Alcohol, cigarettes spared tax hikes for first time in 5 years

Beer production line at the EABL plant in Ruaraka, Nairobi. FILE PHOTO | JEFF ANGOTE | NMG

Alcohol and cigarettes have been spared from tax increases for the first time in five years after the Finance Bill left out the two products from excise duty adjustments, handing manufacturers and consumers a major relief. 

The two products, alongside betting and luxury items, had become an easy target for excise tax increases by the President Uhuru Kenyatta regime, which unleashed back-to-back tax increases on the ‘sin industry’ as it sought to raise additional revenues.

Alcohol and cigarettes were for decades seen as price inelastic, meaning their consumption would not be hurt by price movements in either direction, making the products the easy targets for tax raids. 

The freeze on taxes for the sector comes on the back of intense lobbying by manufacturers who had warned that the higher taxes would result in lower revenues while leading to a spike in illicit trade.

East African Breweries (EABL) managing director Jane Karuku indicated during discussions on the Finance Bill last year that the brewer could no longer absorb costs from higher taxes and that such costs were to be passed on to consumers, raising the cost of beer, wines and spirits.

“I think the tax changes will be a disaster. Ten percent is too much. It will make beer and spirits very expensive which affects the whole ecosystem from farmers to bar owners and distributors. It will not be good for anybody,” she noted.

In another win for the sector, the government plans to scrap the annual excise rate adjustments that are currently being done every October.
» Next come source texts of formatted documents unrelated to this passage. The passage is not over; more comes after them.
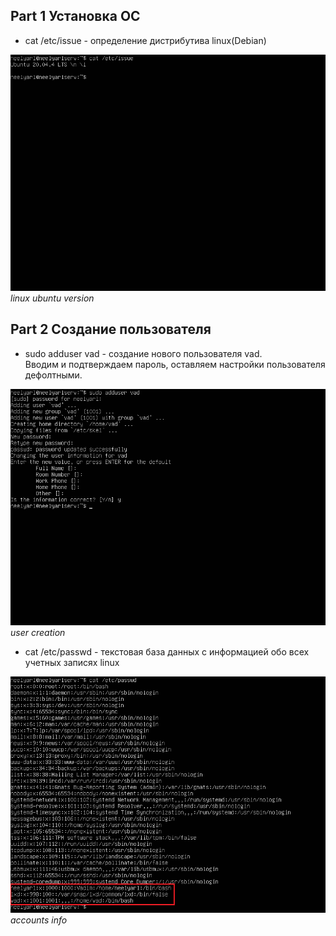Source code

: ## Part 1 Установка ОС ##

* cat /etc/issue - определение дистрибутива linux(Debian)

![linux ubuntu version](/Screenshots/part_1.jpg)
*linux ubuntu version*
            
## Part 2 Создание пользователя ##

* sudo adduser vad - создание нового пользователя vad.  
Вводим и подтверждаем пароль, оставляем настройки пользователя дефолтными.

![user creation](/Screenshots/part_2.1.jpg)
*user creation*  

* cat /etc/passwd - текстовая база данных с информацией обо всех учетных записях linux

![accounts info](/Screenshots/part_2.2.jpg)
*accounts info*  

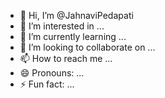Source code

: - 👋 Hi, I’m @JahnaviPedapati
- 👀 I’m interested in ...
- 🌱 I’m currently learning ...
- 💞️ I’m looking to collaborate on ...
- 📫 How to reach me ...
- 😄 Pronouns: ...
- ⚡ Fun fact: ...

<!---
JahnaviPedapati/JahnaviPedapati is a ✨ special ✨ repository because its `README.md` (this file) appears on your GitHub profile.
You can click the Preview link to take a look at your changes.
--->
The new Finance Bill proposes to halt the ritual that triggers price increases on excisable goods such as petroleum products, alcoholic beverages, cigarettes, bottled water, fruit juices, motorcycles and confectionery.

Instead, the Treasury is casting its excise duty net outside the traditional alcoholic beverages and cigarettes to include the introduction of a duty on imported fish, powdered juice, human hair, wigs, false beards, eyebrows, eyelashes and artificial nails.

In September last year, Kenya Breweries Limited (KBL) projected a Sh588 million hit to the income of sorghum and barley farmers in the lifting of excise duty rates by 6.2 percent.

An estimated 15,000 farmers have been contracted by the brewer to provide it with raw materials for the manufacture of alcoholic beverages.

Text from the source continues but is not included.